Muda-mudi itu tertawa geli sambil melanjutkan makan minum. Tiga orang jagoan itu kelihatan marah sekali, juga si pendek yang mengangkat batu tadi. Mukanya yang kuning menjadi merah, matanya melotot. la lalu mengangkat lagi singa-singaan batu, mengerahkan tenaga dan melontarkan singa-singaan itu keatas, kearah meja si muda-mudi.

la sudah memperhitungkan bahwa dua orang muda itu tentu akan mengelak dengan melompat pergi sehingga singa-singaan batu akan menimpa dan menghancurkan meja dan mereka akan dapat mentertawakan dua orang itu. Batu besar itu berputaran ke atas, lalu menyambar kearah meja si muda-mudi yang masih enak-enak saja makan minum seakan-akan tidak melihat datangnya bahaya!

Akan tetapi setelah singa-singaan batu itu melayang diatas kepala mereka dan agaknya akan menimpa mereka berdua dan meja didepan mereka, si nona cantik itu menggerakkan tangan kiri, dengan jari-jari terbuka, jari-jari tangan yang kecil meruncing dan halus itu hanya menyentuh batu itu tampaknya, akan tetapi batu itu tiba-tiba terputar diudara dan melayang kembali kearah meja enam orang itu!

“Wah, celaka, lari….!” teriak si mata sipit.

Karena tiga orang saudagar yang menjadi langganan mereka itu tak pandai silat, maka si mata sipit, si pendek, dan Si pipi cacad masing-masing menarik tangan seorang saudagar dan dibawa meloncat pergi dari dekat meja. Terdengar suara hiruk-pikuk ketika singa-singaan batu jatuh menimpa meja. Meja pecah, keempat kakinya patah-patah, mangkok piring hancur berantakan, sumpit beterbangan dan cawan-cawan arak tumpah.

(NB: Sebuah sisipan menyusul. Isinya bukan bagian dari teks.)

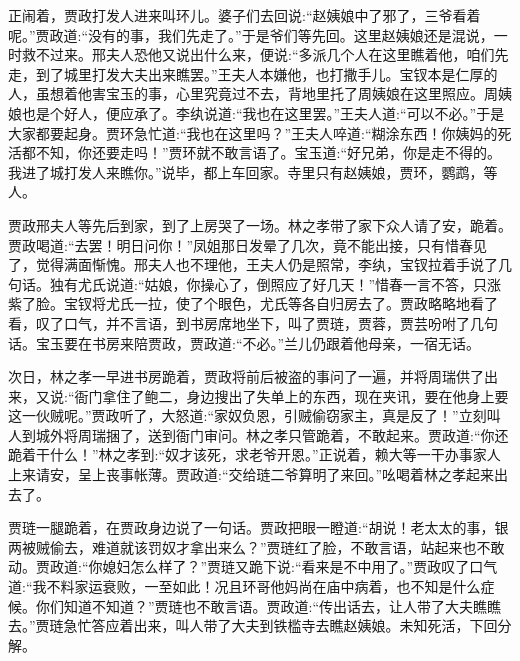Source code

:\begin{parag}
    正闹着，贾政打发人进来叫环儿。婆子们去回说:“赵姨娘中了邪了，三爷看着呢。”贾政道:“没有的事，我们先走了。”于是爷们等先回。这里赵姨娘还是混说，一时救不过来。邢夫人恐他又说出什么来，便说:“多派几个人在这里瞧着他，咱们先走，到了城里打发大夫出来瞧罢。”王夫人本嫌他，也打撒手儿。宝钗本是仁厚的人，虽想着他害宝玉的事，心里究竟过不去，背地里托了周姨娘在这里照应。周姨娘也是个好人，便应承了。李纨说道:“我也在这里罢。”王夫人道:“可以不必。”于是大家都要起身。贾环急忙道:“我也在这里吗？”王夫人啐道:“糊涂东西！你姨妈的死活都不知，你还要走吗！”贾环就不敢言语了。宝玉道:“好兄弟，你是走不得的。我进了城打发人来瞧你。”说毕，都上车回家。寺里只有赵姨娘，贾环，鹦鹉，等人。
\end{parag}


\begin{parag}
    贾政邢夫人等先后到家，到了上房哭了一场。林之孝带了家下众人请了安，跪着。贾政喝道:“去罢！明日问你！”凤姐那日发晕了几次，竟不能出接，只有惜春见了，觉得满面惭愧。邢夫人也不理他，王夫人仍是照常，李纨，宝钗拉着手说了几句话。独有尤氏说道:“姑娘，你操心了，倒照应了好几天！”惜春一言不答，只涨紫了脸。宝钗将尤氏一拉，使了个眼色，尤氏等各自归房去了。贾政略略地看了看，叹了口气，并不言语，到书房席地坐下，叫了贾琏，贾蓉，贾芸吩咐了几句话。宝玉要在书房来陪贾政，贾政道:“不必。”兰儿仍跟着他母亲，一宿无话。
\end{parag}


\begin{parag}
    次日，林之孝一早进书房跪着，贾政将前后被盗的事问了一遍，并将周瑞供了出来，又说:“衙门拿住了鲍二，身边搜出了失单上的东西，现在夹讯，要在他身上要这一伙贼呢。”贾政听了，大怒道:“家奴负恩，引贼偷窃家主，真是反了！”立刻叫人到城外将周瑞捆了，送到衙门审问。林之孝只管跪着，不敢起来。贾政道:“你还跪着干什么！”林之孝到:“奴才该死，求老爷开恩。”正说着，赖大等一干办事家人上来请安，呈上丧事帐薄。贾政道:“交给琏二爷算明了来回。”吆喝着林之孝起来出去了。
\end{parag}


\begin{parag}
    贾琏一腿跪着，在贾政身边说了一句话。贾政把眼一瞪道:“胡说！老太太的事，银两被贼偷去，难道就该罚奴才拿出来么？”贾琏红了脸，不敢言语，站起来也不敢动。贾政道:“你媳妇怎么样了？”贾琏又跪下说:“看来是不中用了。”贾政叹了口气道:“我不料家运衰败，一至如此！况且环哥他妈尚在庙中病着，也不知是什么症候。你们知道不知道？”贾琏也不敢言语。贾政道:“传出话去，让人带了大夫瞧瞧去。”贾琏急忙答应着出来，叫人带了大夫到铁槛寺去瞧赵姨娘。未知死活，下回分解。
\end{parag}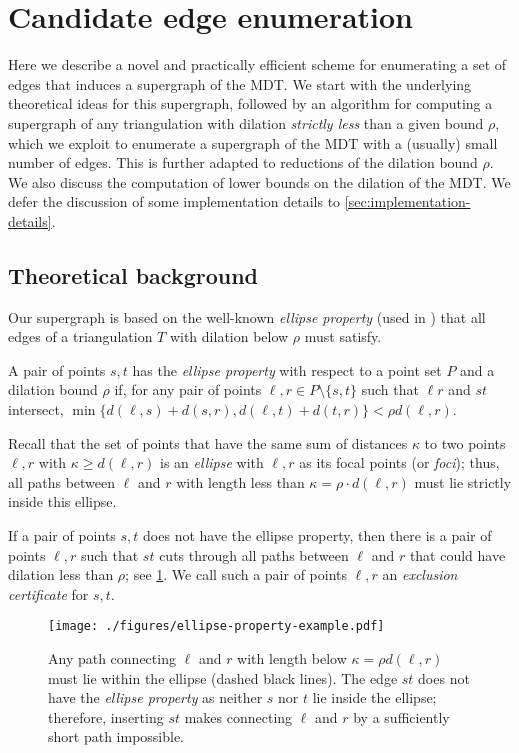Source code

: \section{Candidate edge enumeration}
\label{sec:edge-enumeration}

Here we describe a novel and practically efficient scheme for
enumerating a set of edges that induces a supergraph of the MDT.
We start with the underlying theoretical ideas for this supergraph, followed
by an algorithm for computing a supergraph of any triangulation with dilation \emph{strictly less} than a given bound $\rho$,
which we exploit to enumerate a supergraph of the MDT with a (usually) small number of edges.
This is further adapted to reductions of the dilation bound $\rho$.
We also discuss the computation of lower bounds on the dilation of the MDT.
We defer the discussion of some implementation details to \cref{sec:implementation-details}.

\subsection{Theoretical background}
Our supergraph is based on the well-known \emph{ellipse property} (used in \cite{DBLP:conf/cccg/BrandtGSR14,DBLP:journals/ijcga/GiannopoulosKKKM10,DBLP:conf/ewcg/KnauerM05}) that all edges of a triangulation $T$ with dilation below $\rho$ must satisfy.

\begin{definition}
  A pair of points $s, t$ has the \emph{ellipse property} with 
  respect to a point set $P$ and a dilation bound $\rho$ if, for
  any pair of points $\ell, r \in P \setminus \{s,t\}$ such that
  $\ell r$ and $st$ intersect, $\min \{d(\ell,s) + d(s,r), d(\ell,t) + d(t,r)\} < \rho d(\ell,r)$. 
\end{definition}

Recall that the set of points that have the same sum of distances $\kappa$ to 
two points $\ell, r$ with $\kappa \geq d(\ell,r)$ is an \emph{ellipse} with $\ell, r$ as its focal points (or \emph{foci});
thus, all paths between $\ell$ and $r$ with length less than $\kappa = \rho \cdot d(\ell,r)$ must lie strictly inside this ellipse.

If a pair of points $s,t$ does not have the ellipse property, then there is a pair of points $\ell, r$
such that $st$ cuts through all paths between $\ell$ and $r$ that could have dilation less than $\rho$; see \cref{fig:ellipse-property-example}.
We call such a pair of points $\ell, r$ an \emph{exclusion certificate} for $s,t$.
\begin{figure}%
  \centering
  \texttt{[image: ./figures/ellipse-property-example.pdf]}
  \caption{
    Any path connecting $\ell$ and $r$ with length below $\kappa = \rho d(\ell,r)$ must lie within the ellipse (dashed black lines).
    The edge $st$ does not have the \emph{ellipse property} as neither $s$ nor $t$ lie inside the ellipse;
    therefore, inserting $st$ makes connecting $\ell$ and $r$ by a sufficiently short path impossible.
  }
  \label{fig:ellipse-property-example}
\end{figure}%

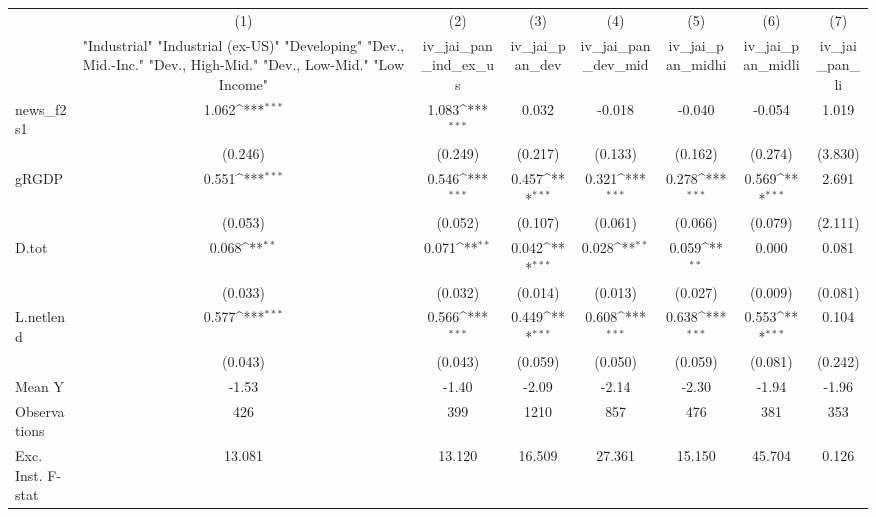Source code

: {
\def\sym#1{\ifmmode^{#1}\else\(^{#1}\)\fi}
\begin{tabular}{l*{7}{c}}
\toprule
            &\multicolumn{1}{c}{(1)}&\multicolumn{1}{c}{(2)}&\multicolumn{1}{c}{(3)}&\multicolumn{1}{c}{(4)}&\multicolumn{1}{c}{(5)}&\multicolumn{1}{c}{(6)}&\multicolumn{1}{c}{(7)}\\
            &\multicolumn{1}{c}{ "Industrial" "Industrial (ex-US)" "Developing" "Dev., Mid.-Inc." "Dev., High-Mid."  "Dev., Low-Mid." "Low Income" }&\multicolumn{1}{c}{iv\_jai\_pan\_ind\_ex\_us}&\multicolumn{1}{c}{iv\_jai\_pan\_dev}&\multicolumn{1}{c}{iv\_jai\_pan\_dev\_mid}&\multicolumn{1}{c}{iv\_jai\_pan\_midhi}&\multicolumn{1}{c}{iv\_jai\_pan\_midli}&\multicolumn{1}{c}{iv\_jai\_pan\_li}\\
\midrule
news\_f2s1   &       1.062\sym{***}&       1.083\sym{***}&       0.032         &      -0.018         &      -0.040         &      -0.054         &       1.019         \\
            &     (0.246)         &     (0.249)         &     (0.217)         &     (0.133)         &     (0.162)         &     (0.274)         &     (3.830)         \\
\addlinespace
gRGDP       &       0.551\sym{***}&       0.546\sym{***}&       0.457\sym{***}&       0.321\sym{***}&       0.278\sym{***}&       0.569\sym{***}&       2.691         \\
            &     (0.053)         &     (0.052)         &     (0.107)         &     (0.061)         &     (0.066)         &     (0.079)         &     (2.111)         \\
\addlinespace
D.tot       &       0.068\sym{**} &       0.071\sym{**} &       0.042\sym{***}&       0.028\sym{**} &       0.059\sym{**} &       0.000         &       0.081         \\
            &     (0.033)         &     (0.032)         &     (0.014)         &     (0.013)         &     (0.027)         &     (0.009)         &     (0.081)         \\
\addlinespace
L.netlend   &       0.577\sym{***}&       0.566\sym{***}&       0.449\sym{***}&       0.608\sym{***}&       0.638\sym{***}&       0.553\sym{***}&       0.104         \\
            &     (0.043)         &     (0.043)         &     (0.059)         &     (0.050)         &     (0.059)         &     (0.081)         &     (0.242)         \\
\midrule
Mean Y      &       -1.53         &       -1.40         &       -2.09         &       -2.14         &       -2.30         &       -1.94         &       -1.96         \\
Observations&         426         &         399         &        1210         &         857         &         476         &         381         &         353         \\
Exc. Inst. F-stat&      13.081         &      13.120         &      16.509         &      27.361         &      15.150         &      45.704         &       0.126         \\
\bottomrule
\end{tabular}
}
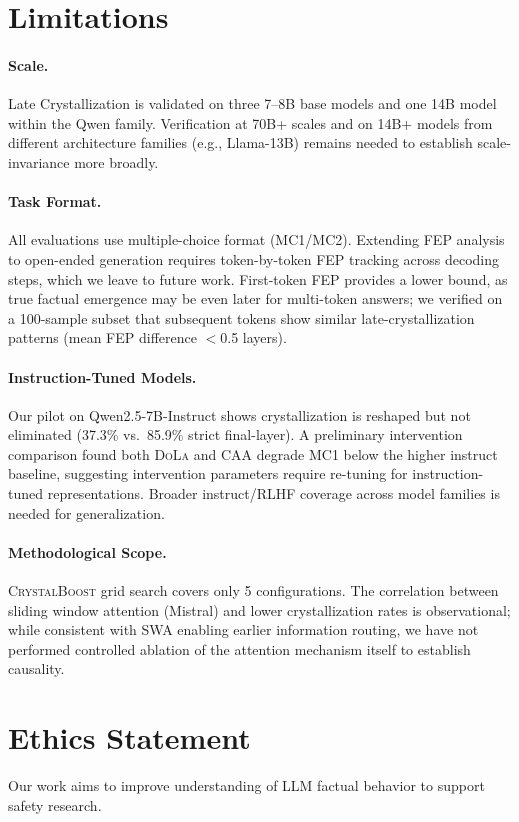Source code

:\documentclass{article}
\newcommand{\dola}{\textsc{DoLa}}
\newcommand{\crystalboost}{\textsc{CrystalBoost}}
\newcommand{\caa}{\textsc{CAA}}
\begin{document}
\section*{Limitations}

\paragraph{Scale.} Late Crystallization is validated on three 7--8B base models and one 14B model within the Qwen family. Verification at 70B+ scales and on 14B+ models from different architecture families (e.g., Llama-13B) remains needed to establish scale-invariance more broadly.

\paragraph{Task Format.} All evaluations use multiple-choice format (MC1/MC2). Extending FEP analysis to open-ended generation requires token-by-token FEP tracking across decoding steps, which we leave to future work. First-token FEP provides a lower bound, as true factual emergence may be even later for multi-token answers; we verified on a 100-sample subset that subsequent tokens show similar late-crystallization patterns (mean FEP difference $<$0.5 layers).

\paragraph{Instruction-Tuned Models.} Our pilot on Qwen2.5-7B-Instruct shows crystallization is reshaped but not eliminated (37.3\% vs.\ 85.9\% strict final-layer). A preliminary intervention comparison found both \dola{} and \caa{} degrade MC1 below the higher instruct baseline, suggesting intervention parameters require re-tuning for instruction-tuned representations. Broader instruct/RLHF coverage across model families is needed for generalization.

\paragraph{Methodological Scope.} \crystalboost{} grid search covers only 5 configurations. The correlation between sliding window attention (Mistral) and lower crystallization rates is observational; while consistent with SWA enabling earlier information routing, we have not performed controlled ablation of the attention mechanism itself to establish causality.

\section*{Ethics Statement}
Our work aims to improve understanding of LLM factual behavior to support safety research.
\end{document}
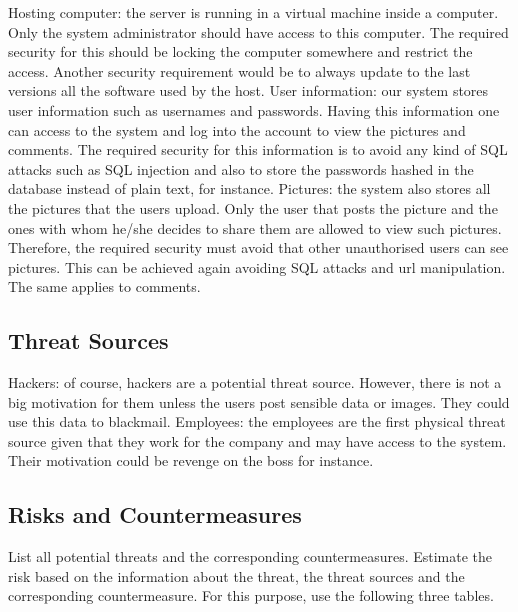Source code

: \documentclass{article}
\begin{document}
Hosting computer: the server is running in a virtual machine inside a computer. Only the system administrator should have access to this computer. The required security for this should be locking the computer somewhere and restrict the access. Another security requirement would be to always update to the last versions all the software used by the host.
\newline
\newline
User information: our system stores user information such as usernames and passwords. Having this information one can access to the system and log into the account to view the pictures and comments. The required security for this information is to avoid any kind of SQL attacks such as SQL injection and also to store the passwords hashed in the database instead of plain text, for instance.
\newline
\newline
Pictures: the system also stores all the pictures that the users upload. Only the user that posts the picture and the ones with whom he/she decides to share them are allowed to view such pictures. Therefore, the required security must avoid that other unauthorised users can see pictures. This can be achieved again avoiding SQL attacks and url manipulation. The same applies to comments.

\subsection{Threat Sources}
Hackers: of course, hackers are a potential threat source. However, there is not a big motivation for them unless the users post sensible data or images. They could use this data to blackmail.
\newline
\newline
Employees: the employees are the first physical threat source given that they work for the company and may have access to the system. Their motivation could be revenge on the boss for instance.

\subsection{Risks and Countermeasures}

List all potential threats and the
  corresponding countermeasures. Estimate the risk based on 
  the information about the threat, the threat sources and the 
  corresponding countermeasure. For this purpose, use the following three
  tables.
\end{document}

“Ha-ha-ha!” Si pemuda tertawa.

“Hi-hi-hik!”

Si pemudi mengikutinya. Akan tetapi mereka tetap saja makan minum tanpa pedulikan tiga orang jagoan yang melotot marah dan tiga orang saudagar yang menjadi pucat mukanya. Adapun Yo Wan yang masih duduk tenang, memandang kagum, akan tetapi juga merasa betapa gadis itu agak terlalu ganas. Enak saja bermain-main dengan batu seberat itu. Bagaimana kalau tadi menimpa kepala orang? Tentu akan remuk dan mati seketika juga.